*** 1st Reading ***

Exodus 22:20-26

 You shall not wrong or oppress a stranger,

For you were strangers in the land of Egypt.  You shall not harm the widow or the orphan. If you do harm them and they cry out to me, I will hear them and my anger will blaze and I will kill you with the sword, and your own wives will be widows and your own children orphans.

 If you lend money to any of my people who are poor, do not act like a moneylender and do not charge him interest.  If ever you take a person’s cloak as a pledge, you must give it back to him by sunset, for it is all the covering he has for his body. In what else will he sleep? And when he cries to me I will hear him, for I am full of pity.

 

Ps 18:2-3, 3-4, 47, 51(2)

I love you, Lord, my strength.

 

*** 2nd Reading ***

1 Thessalonians 1:5c-10

The gospel we brought you was such not only in words. Miracles, Holy Spirit and plenty of everything were given to you. You also know how we dealt with you for your sake. In return, you became followers of us and of the Lord when, on receiving the word, you expe­rienced the joy of the Holy Spirit in the midst of great opposition.   

And you became a model for the faithful of Macedonia and Achaia,  since from you the word of the Lord spread to Mace­donia and Achaia, and still farther. The faith you have in God has become news in so many places that we need say no more about it.  

Others tell of how you welcome us and turned from idols to the Lord. For you serve the living and true God, and you wait for his Son from heaven whom he raised from the dead, Jesus, who frees us from impending trial.

 

**** Gospel ****

Matthew 22:34-40

 When the Pharisees heard how Jesus had silenced the Sadducees, they came together.   One of them, a teacher of the Law, tried to test him with this question,   “Teacher, which is the most important commandment in the Law?”

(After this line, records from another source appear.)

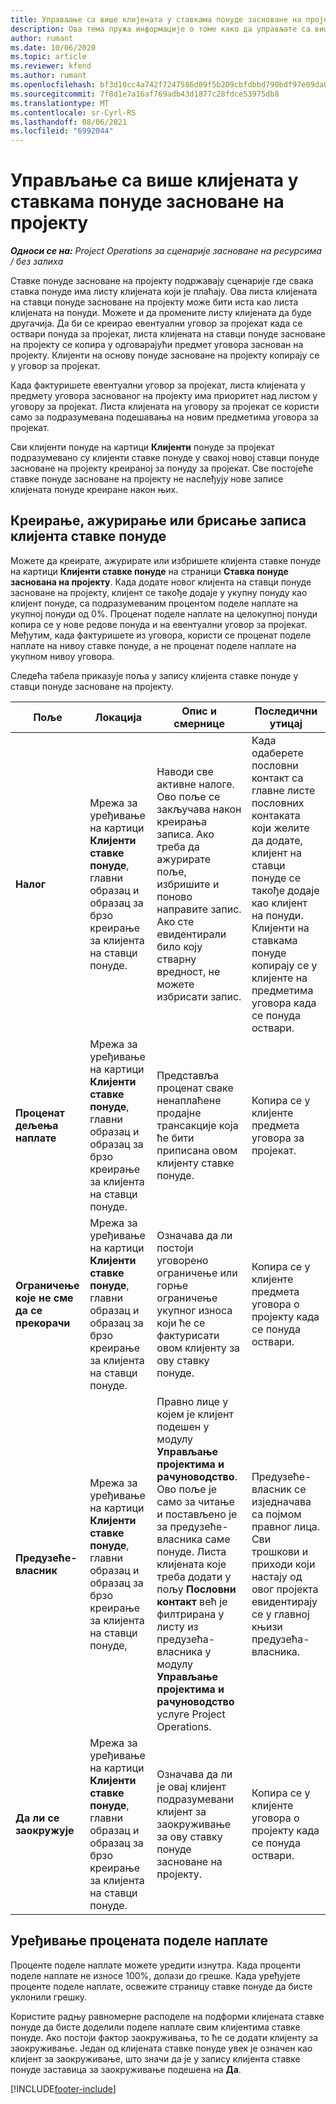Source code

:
 ```yaml
---
title: Управљање са више клијената у ставкама понуде засноване на пројекту
description: Ова тема пружа информације о томе како да управљате са више клијената у ставкама понуде засноване на пројекту.
author: rumant
ms.date: 10/06/2020
ms.topic: article
ms.reviewer: kfend
ms.author: rumant
ms.openlocfilehash: bf3d10cc4a742f7247586d09f5b209cbfdbbd790bdf97e09da06d9db583e61a5
ms.sourcegitcommit: 7f8d1e7a16af769adb43d1877c28fdce53975db8
ms.translationtype: MT
ms.contentlocale: sr-Cyrl-RS
ms.lasthandoff: 08/06/2021
ms.locfileid: "6992044"
---
```

# <a name="manage-multiple-customers-on-project-based-quote-lines"></a>Управљање са више клијената у ставкама понуде засноване на пројекту

_**Односи се на:** Project Operations за сценарије засноване на ресурсима / без залиха_

Ставке понуде засноване на пројекту подржавају сценарије где свака ставка понуде има листу клијената који је плаћају. Ова листа клијената на ставци понуде засноване на пројекту може бити иста као листа клијената на понуди. Можете и да промените листу клијената да буде другачија. Да би се креирао евентуални уговор за пројекат када се оствари понуда за пројекат, листа клијената на ставци понуде засноване на пројекту се копира у одговарајући предмет уговора заснован на пројекту. Клијенти на основу понуде засноване на пројекту копирају се у уговор за пројекат.

Када фактуришете евентуални уговор за пројекат, листа клијената у предмету уговора заснованог на пројекту има приоритет над листом у уговору за пројекат. Листа клијената на уговору за пројекат се користи само за подразумевана подешавања на новим предметима уговора за пројекат.

Сви клијенти понуде на картици **Клијенти** понуде за пројекат подразумевано су клијенти ставке понуде у свакој новој ставци понуде засноване на пројекту креираној за понуду за пројекат. Све постојеће ставке понуде засноване на пројекту не наслеђују нове записе клијената понуде креиране након њих.

## <a name="create-update-or-delete-a-quote-line-customer-record"></a>Креирање, ажурирање или брисање записа клијента ставке понуде

Можете да креирате, ажурирате или избришете клијента ставке понуде на картици **Клијенти ставке понуде** на страници **Ставка понуде заснована на пројекту**. Када додате новог клијента на ставци понуде засноване на пројекту, клијент се такође додаје у укупну понуду као клијент понуде, са подразумеваним процентом поделе наплате на укупној понуди од 0%. Проценат поделе наплате на целокупној понуди копира се у нове редове понуда и на евентуални уговор за пројекат. Међутим, када фактуришете из уговора, користи се проценат поделе наплате на нивоу ставке понуде, а не проценат поделе наплате на укупном нивоу уговора. 

Следећа табела приказује поља у запису клијента ставке понуде у ставци понуде засноване на пројекту.

| Поље | Локација | Опис и смернице | Последични утицај |
| --- | --- | --- | --- |
| **Налог** | Мрежа за уређивање на картици **Клијенти ставке понуде**, главни образац и образац за брзо креирање за клијента на ставци понуде. | Наводи све активне налоге. Ово поље се закључава након креирања записа. Ако треба да ажурирате поље, избришите и поново направите запис. Ако сте евидентирали било коју стварну вредност, не можете избрисати запис. | Када одаберете пословни контакт са главне листе пословних контаката који желите да додате, клијент на ставци понуде се такође додаје као клијент на понуди. Клијенти на ставкама понуде копирају се у клијенте на предметима уговора када се понуда оствари. |
| **Проценат дељења наплате** | Мрежа за уређивање на картици **Клијенти ставке понуде**, главни образац и образац за брзо креирање за клијента на ставци понуде. | Представља проценат сваке ненаплаћене продајне трансакције која ће бити приписана овом клијенту ставке понуде. | Копира се у клијенте предмета уговора за пројекат. |
| **Ограничење које не сме да се прекорачи** | Мрежа за уређивање на картици **Клијенти ставке понуде**, главни образац и образац за брзо креирање за клијента на ставци понуде. | Означава да ли постоји уговорено ограничење или горње ограничење укупног износа који ће се фактурисати овом клијенту за ову ставку понуде. | Копира се у клијенте предмета уговора о пројекту када се понуда оствари. |
| **Предузеће-власник** | Мрежа за уређивање на картици **Клијенти ставке понуде**, главни образац и образац за брзо креирање за клијента на ставци понуде, | Правно лице у којем је клијент подешен у модулу **Управљање пројектима и рачуноводство**. Ово поље је само за читање и постављено је за предузеће-власника саме понуде. Листа клијената које треба додати у пољу **Пословни контакт** већ је филтрирана у листу из предузећа-власника у модулу **Управљање пројектима и рачуноводство** услуге Project Operations. | Предузеће-власник се изједначава са појмом правног лица. Сви трошкови и приходи који настају од овог пројекта евидентирају се у главној књизи предузећа-власника. |
| **Да ли се заокружује** | Мрежа за уређивање на картици **Клијенти ставке понуде**, главни образац и образац за брзо креирање за клијента на ставци понуде. | Означава да ли је овај клијент подразумевани клијент за заокруживање за ову ставку понуде засноване на пројекту. | Копира се у клијенте уговора о пројекту када се понуда оствари. |

## <a name="edit-billing-split-percentages"></a>Уређивање процената поделе наплате

Проценте поделе наплате можете уредити изнутра. Када проценти поделе наплате не износе 100%, долази до грешке. Када уређујете проценте поделе наплате, освежите страницу ставке понуде да бисте уклонили грешку.

Користите радњу равномерне расподеле на подформи клијената ставке понуде да бисте доделили поделе наплате свим клијентима ставке понуде. Ако постоји фактор заокруживања, то ће се додати клијенту за заокруживање. Један од клијената ставке понуде увек је означен као клијент за заокруживање, што значи да је у запису клијента ставке понуде заставица за заокруживање подешена на **Да**. 


[!INCLUDE[footer-include](../includes/footer-banner.md)]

 Jesus answered, “You shall love the Lord, your God, with all your heart, with all your soul and with all your mind.   This is the first and the most important of the commandments.   But after this there is another one very similar to it: You shall love your neighbor as yourself.  The whole Law and the Prophets are founded on these two commandments.”

 

Gospel Reflection

Read:

The question of the lawyer in today’s Gospel was a current discussion among experts of the law in the time of Jesus. The rabbis counted 613 laws the pious Jew was supposed to observe.

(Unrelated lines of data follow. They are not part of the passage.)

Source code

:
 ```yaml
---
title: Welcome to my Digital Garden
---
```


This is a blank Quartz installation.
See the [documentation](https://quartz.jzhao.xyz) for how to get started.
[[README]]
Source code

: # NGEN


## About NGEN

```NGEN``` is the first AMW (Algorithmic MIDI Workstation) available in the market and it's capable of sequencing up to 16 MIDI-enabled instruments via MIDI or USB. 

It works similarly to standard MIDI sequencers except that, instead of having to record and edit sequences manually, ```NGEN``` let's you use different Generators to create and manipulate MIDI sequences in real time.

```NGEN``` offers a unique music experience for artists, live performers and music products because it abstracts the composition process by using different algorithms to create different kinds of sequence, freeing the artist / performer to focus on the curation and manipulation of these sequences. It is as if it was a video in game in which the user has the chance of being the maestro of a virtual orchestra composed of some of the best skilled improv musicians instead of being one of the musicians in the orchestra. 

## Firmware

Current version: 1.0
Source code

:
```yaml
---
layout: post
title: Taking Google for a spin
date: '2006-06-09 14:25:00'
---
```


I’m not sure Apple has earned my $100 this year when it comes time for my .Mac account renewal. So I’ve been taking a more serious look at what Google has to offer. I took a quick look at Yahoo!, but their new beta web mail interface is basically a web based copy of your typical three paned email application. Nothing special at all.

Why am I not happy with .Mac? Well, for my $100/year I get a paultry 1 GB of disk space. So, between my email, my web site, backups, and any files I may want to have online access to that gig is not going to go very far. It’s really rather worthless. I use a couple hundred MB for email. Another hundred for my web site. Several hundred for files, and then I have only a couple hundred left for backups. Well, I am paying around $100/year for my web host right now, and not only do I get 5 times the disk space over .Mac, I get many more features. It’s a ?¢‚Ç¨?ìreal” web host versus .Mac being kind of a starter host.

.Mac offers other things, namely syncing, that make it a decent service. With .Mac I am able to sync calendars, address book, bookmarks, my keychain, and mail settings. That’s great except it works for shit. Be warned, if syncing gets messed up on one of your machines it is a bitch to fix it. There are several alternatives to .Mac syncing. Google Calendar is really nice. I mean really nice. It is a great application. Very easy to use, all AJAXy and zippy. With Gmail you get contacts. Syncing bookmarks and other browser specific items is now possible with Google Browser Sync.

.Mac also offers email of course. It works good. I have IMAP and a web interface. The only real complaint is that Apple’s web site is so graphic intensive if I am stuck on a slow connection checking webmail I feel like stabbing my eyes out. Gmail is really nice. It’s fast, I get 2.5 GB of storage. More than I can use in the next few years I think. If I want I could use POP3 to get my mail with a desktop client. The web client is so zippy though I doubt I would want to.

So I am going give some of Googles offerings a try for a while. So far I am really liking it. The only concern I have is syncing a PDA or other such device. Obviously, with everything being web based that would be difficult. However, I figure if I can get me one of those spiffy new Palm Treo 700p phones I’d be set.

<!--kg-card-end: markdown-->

They counted 365 negative commandments and 248positive commandments. Which then was the “greatest commandment?” The first reading from Exodus reminded Israel to observe the love of neighbor, particularly the poor and the helpless (orphans, widows, and aliens).

Jesus points to the Shema (Deuteronomy 6:5) – the love of the One God – as the first and the second is the love of neighbor a portion of which is found in Exodus 22, our reading.

Reflect:

The first 3 commandments of the Decalogue contain the law to love God and the other 7 are commandments that ensure the proper love of neighbor. The first is intimately connected to the second.

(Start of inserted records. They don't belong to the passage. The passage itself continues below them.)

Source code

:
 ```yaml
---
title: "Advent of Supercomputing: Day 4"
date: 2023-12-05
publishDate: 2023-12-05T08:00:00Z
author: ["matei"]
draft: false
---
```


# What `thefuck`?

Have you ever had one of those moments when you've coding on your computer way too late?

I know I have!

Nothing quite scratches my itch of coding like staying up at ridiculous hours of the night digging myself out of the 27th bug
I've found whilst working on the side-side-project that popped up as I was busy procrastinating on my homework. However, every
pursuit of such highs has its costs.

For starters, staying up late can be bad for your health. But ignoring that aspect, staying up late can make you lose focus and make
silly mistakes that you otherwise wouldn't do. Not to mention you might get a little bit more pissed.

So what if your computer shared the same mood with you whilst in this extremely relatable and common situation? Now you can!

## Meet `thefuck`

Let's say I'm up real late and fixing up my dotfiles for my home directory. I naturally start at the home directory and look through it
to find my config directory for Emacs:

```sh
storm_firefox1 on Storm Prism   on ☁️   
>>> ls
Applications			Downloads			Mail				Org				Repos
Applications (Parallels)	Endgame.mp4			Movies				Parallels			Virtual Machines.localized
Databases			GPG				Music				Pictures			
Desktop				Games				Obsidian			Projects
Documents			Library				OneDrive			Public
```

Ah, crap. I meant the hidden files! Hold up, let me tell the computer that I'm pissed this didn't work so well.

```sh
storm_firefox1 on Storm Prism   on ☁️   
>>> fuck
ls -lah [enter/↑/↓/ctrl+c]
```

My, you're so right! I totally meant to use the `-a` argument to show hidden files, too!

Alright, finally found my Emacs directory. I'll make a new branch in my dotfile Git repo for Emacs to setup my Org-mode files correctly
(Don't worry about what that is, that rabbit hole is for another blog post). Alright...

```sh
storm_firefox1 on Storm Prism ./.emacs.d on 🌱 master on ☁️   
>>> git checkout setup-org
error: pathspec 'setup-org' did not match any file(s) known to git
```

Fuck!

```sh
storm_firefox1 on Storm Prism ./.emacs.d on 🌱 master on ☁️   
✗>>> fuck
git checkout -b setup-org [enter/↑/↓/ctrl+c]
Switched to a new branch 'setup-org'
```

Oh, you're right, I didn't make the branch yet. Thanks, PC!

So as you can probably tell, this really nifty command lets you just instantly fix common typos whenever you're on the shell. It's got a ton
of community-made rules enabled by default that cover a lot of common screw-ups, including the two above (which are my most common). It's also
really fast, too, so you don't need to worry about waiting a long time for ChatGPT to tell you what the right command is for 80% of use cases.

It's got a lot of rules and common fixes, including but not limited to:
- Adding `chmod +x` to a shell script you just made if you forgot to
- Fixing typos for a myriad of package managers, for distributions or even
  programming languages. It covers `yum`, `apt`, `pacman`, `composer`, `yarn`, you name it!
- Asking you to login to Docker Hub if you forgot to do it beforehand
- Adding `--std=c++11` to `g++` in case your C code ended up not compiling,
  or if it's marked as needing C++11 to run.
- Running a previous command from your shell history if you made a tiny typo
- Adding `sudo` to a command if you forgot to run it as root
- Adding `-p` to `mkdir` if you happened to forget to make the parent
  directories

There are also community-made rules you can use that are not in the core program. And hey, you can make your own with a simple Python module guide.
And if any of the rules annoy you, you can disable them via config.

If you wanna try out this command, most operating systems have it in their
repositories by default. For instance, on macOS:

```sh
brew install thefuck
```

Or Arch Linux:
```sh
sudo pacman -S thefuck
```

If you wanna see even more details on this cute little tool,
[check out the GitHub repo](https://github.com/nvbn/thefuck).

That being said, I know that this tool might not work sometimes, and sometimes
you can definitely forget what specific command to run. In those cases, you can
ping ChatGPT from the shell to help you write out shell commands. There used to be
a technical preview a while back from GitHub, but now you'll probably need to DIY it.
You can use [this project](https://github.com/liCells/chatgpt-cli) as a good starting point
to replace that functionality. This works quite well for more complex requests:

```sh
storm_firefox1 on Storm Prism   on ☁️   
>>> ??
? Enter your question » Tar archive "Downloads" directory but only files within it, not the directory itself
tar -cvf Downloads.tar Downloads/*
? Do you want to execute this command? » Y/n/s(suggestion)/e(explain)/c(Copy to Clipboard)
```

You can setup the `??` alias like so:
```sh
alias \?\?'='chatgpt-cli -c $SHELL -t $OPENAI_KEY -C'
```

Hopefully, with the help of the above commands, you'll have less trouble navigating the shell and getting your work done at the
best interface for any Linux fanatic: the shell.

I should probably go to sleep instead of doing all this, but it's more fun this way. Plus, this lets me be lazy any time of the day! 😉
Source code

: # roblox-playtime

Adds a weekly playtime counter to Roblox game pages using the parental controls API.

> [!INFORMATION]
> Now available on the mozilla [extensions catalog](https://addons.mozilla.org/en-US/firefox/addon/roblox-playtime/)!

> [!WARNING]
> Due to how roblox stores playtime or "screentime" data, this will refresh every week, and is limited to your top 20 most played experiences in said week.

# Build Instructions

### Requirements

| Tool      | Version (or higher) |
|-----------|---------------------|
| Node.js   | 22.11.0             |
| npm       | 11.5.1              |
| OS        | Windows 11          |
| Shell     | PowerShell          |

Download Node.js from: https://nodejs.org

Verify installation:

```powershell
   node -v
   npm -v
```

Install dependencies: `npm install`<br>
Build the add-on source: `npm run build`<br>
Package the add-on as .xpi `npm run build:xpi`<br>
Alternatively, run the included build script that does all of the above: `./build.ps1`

The second. tablet confirms the genuineness of the first. The vertical, the love of God, is verified with the horizontal, the love of neighbor. Mother Teresa of Calcutta had a great love for the poorest of the poor because she had a great love first for Jesus.

Pray:

The scribes and rabbis debate about the law. Holiness and salvation does not depend on knowledge but on action. In the parallel of this Gospel in Luke 10:25-27 Jesus told the parable of the Good Samaritan.

Act:

It is good to examine our selves on how we stand on the law of Love. If we were to give ourselves a grade, in a scale of 1-10 with 1 as the lowest and 10 as the highest, what would be our grade?